Of the 7 retail investor friendly platforms out there today, we found big news from 2 of them this week. That's on top of Lending Club's positive earnings surprise last week. The two platforms in question: Prosper and AHP.
Prosper Q2 Earnings
Prosper surprised everyone with their earnings that start with them posting a cash flow positive quarter. Cash flow comes from Net Income with non-cash expenses like Depreciation added back as these are expensed for tax purposes but not true cash outlays. Instead of -$18 million in operating cash flow in Q2 2016, Prosper posted a cash flow of $8.5 million. Here are some other highlights of the quality of their quarter:
- 74% year over year loan origination growth to $775 million
- Transaction fee revenue up 84% year over year
- Servicing fees dropped by $1 million in the quarter
- Prosper closed a $500 million securitization, part of the huge $5 billion deal they signed earlier this year
Prosper had a terrific quarter and everything is going in the right direction for them. After LC's slight surprise, some thought Prosper might do better than expected, but not this much better. This was a great quarter for them and the 2 consumer lending platforms for retail investors are in good health.

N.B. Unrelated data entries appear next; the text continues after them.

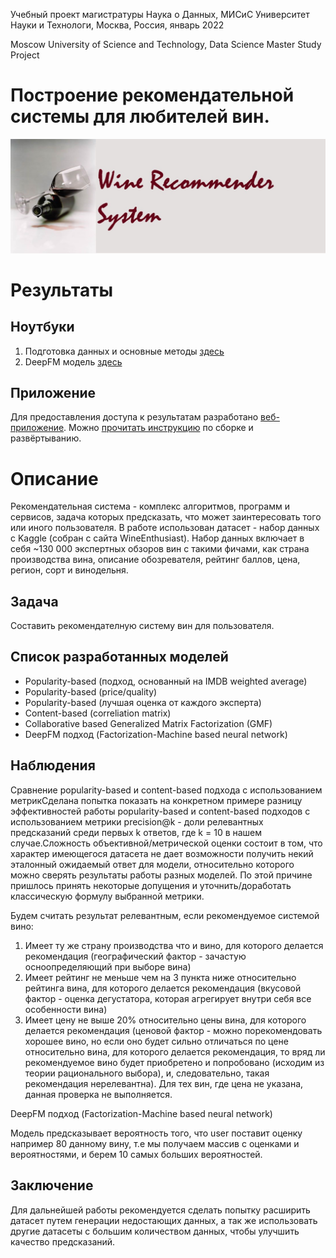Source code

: Учебный проект магистратуры Наука о Данных, МИСиС Университет Науки и Технологи, Москва, Россия, январь 2022

Moscow University of Science and Technology, Data Science Master Study Project

# Построение рекомендательной системы для любителей вин.

![alt text](./media/wine_recommener.jpeg "Title")

# Результаты

## Ноутбуки
1. Подготовка данных и основные методы [здесь](./notebooks/rec_sys_notebook_1_of_2.ipynb)
2. DeepFM модель [здесь](./notebooks/rec_sys_notebook_2_of_2.ipynb)

## Приложение
Для предоставления доступа к результатам разработано [веб-приложение](https://misis-rec-sys.herokuapp.com). Можно [прочитать инструкцию](./frontend.md) по сборке и развёртыванию.

# Описание
Рекомендательная система - комплекс алгоритмов, программ и сервисов, задача которых предсказать, что может заинтересовать того или иного пользователя. В работе использован датасет - набор данных с Kaggle (собран с сайта WineEnthusiast). Набор данных включает в себя ~130 000 экспертных обзоров вин с такими фичами, как страна производства вина, описание обозревателя, рейтинг баллов, цена, регион, сорт и винодельня.

## Задача
Составить рекомендателную систему вин для пользователя.

## Список разработанных моделей
- Popularity-based (подход, основанный на IMDB weighted average)
-  Popularity-based (price/quality)
-  Popularity-based (лучшая оценка от каждого эксперта)
-  Content-based (correliation matrix)
-  Collaborative based Generalized Matrix Factorization (GMF)
-  DeepFM подход (Factorization-Machine based neural network)

## Наблюдения
Сравнение popularity-based и content-based подхода с использованием метрикСделана попытка показать на конкретном примере разницу эффективностей работы popularity-based и content-based подходов с использованием метрики precision@k - доли релевантных предсказаний среди первых k ответов, где k = 10 в нашем случае.Сложность объективной/метрической оценки состоит в том, что характер имеющегося датасета не дает возможности получить некий эталонный ожидаемый ответ для модели, относительно которого можно сверять результаты работы разных моделей. По этой причине пришлось принять некоторые допущения и уточнить/доработать классическую формулу выбранной метрики.

Будем считать результат релевантным, если рекомендуемое системой вино:
1. Имеет ту же страну производства что и вино, для которого делается рекомендация (географический фактор - зачастую осноопределяющий при выборе вина)
2. Имеет рейтинг не меньше чем на 3 пункта ниже относительно рейтинга вина, для которого делается рекомендация (вкусовой фактор - оценка дегустатора, которая агрегирует внутри себя все особенности вина)
3. Имеет цену не выше 20% относительно цены вина, для которого делается рекомендация (ценовой фактор - можно порекомендовать хорошее вино, но если оно будет сильно отличаться по цене относительно вина, для которого делается рекомендация, то вряд ли рекомендуемое вино будет приобретено и попробовано (исходим из теории рационального выбора), и, следовательно, такая рекомендация нерелевантна). Для тех вин, где цена не указана, данная проверка не выполняется.

DeepFM подход (Factorization-Machine based neural network)

Модель предсказывает вероятность того, что user поставит оценку например 80 данному вину, т.е мы получаем массив с оценками и вероятностями, и берем 10 самых больших вероятностей.

## Заключение

Для дальнейшей работы рекомендуется сделать попытку расширить датасет путем генерации недостающих данных, а так же использовать другие датасеты с большим количеством данных, чтобы улучшить качество предсказаний.


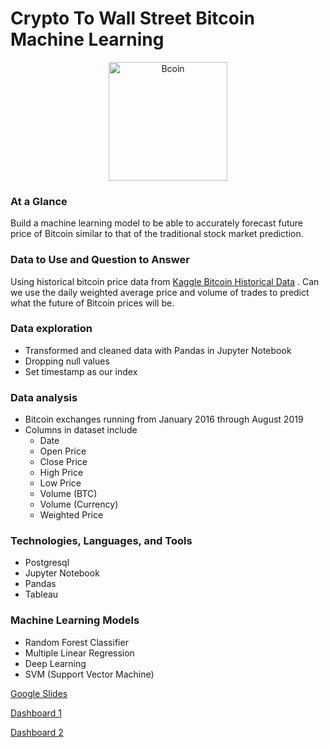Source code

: # Crypto To Wall Street Bitcoin Machine Learning
<p align="center">

<img width="190" alt="Bcoin" src="https://user-images.githubusercontent.com/96508478/180898343-791d1734-97f1-4f7b-934a-69fd1ac37d7d.png">

</p>

### At a Glance
Build a machine learning model to be able to accurately forecast future price of Bitcoin similar to that of the traditional stock market prediction.

### Data to Use and Question to Answer
Using historical bitcoin price data from [Kaggle Bitcoin Historical Data](https://www.kaggle.com/code/smartsunny/starter-bitcoin-historical-data-1d758000-5/data) . Can we use the daily weighted average price and volume of trades to predict what the future of Bitcoin prices will be.

### Data exploration 
* Transformed and cleaned data with Pandas in Jupyter Notebook 
* Dropping null values 
* Set timestamp as our index

### Data analysis

* Bitcoin exchanges running from January 2016 through August 2019
* Columns in dataset include
  * Date
  * Open Price
  * Close Price
  * High Price
  * Low Price
  * Volume (BTC)
  * Volume (Currency)
  * Weighted Price

### Technologies, Languages, and Tools

* Postgresql
* Jupyter Notebook
* Pandas
* Tableau

### Machine Learning Models
* Random Forest Classifier
* Multiple Linear Regression
* Deep Learning
* SVM (Support Vector Machine)





[Google Slides](https://docs.google.com/presentation/d/1VHeZ6MnNOmpg_0YzP9D0KMj80vfIzco-kuI5W7_4aqA/edit#slide=id.p)

[Dashboard 1](hhttps://public.tableau.com/app/profile/kyle.kato/viz/AnnualPriceandVolumeCorrelation/Dashboard1)

[Dashboard 2](https://public.tableau.com/app/profile/kyle.kato/viz/Bitcoin_Viz_db_2/Dashboard2)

AHP Suspends New Investments
In a case of more isn't always better, AHP is growing so fast that they had to suspend new investments into their 2015A+ fund. All investors got an email from them with this announcement saying it's temporary and they expect to re-open funds back up in a couple weeks after they catch up. Here are a couple additional highlights from this announcement:
- Automatic reinvestment of investor distributions, which take place on the 10th of each month, still take place
- Automatic and recurring investments, which take place on the 5th or the 20th based on your choice, are still taking place
- IRA based investments are continuing, too
You can join a waitlist if you want to invest but haven't yet to get notified of what investment reopens
Only new money from new investors is cut off for now. Given the interest I've seen and heard about them in the market, I believe them when they say it's temporary and about growing too much too fast.
Things change in p2p lending all the time so this is a case where getting in early is a big advantage since current investors can still invest but new ones cannot.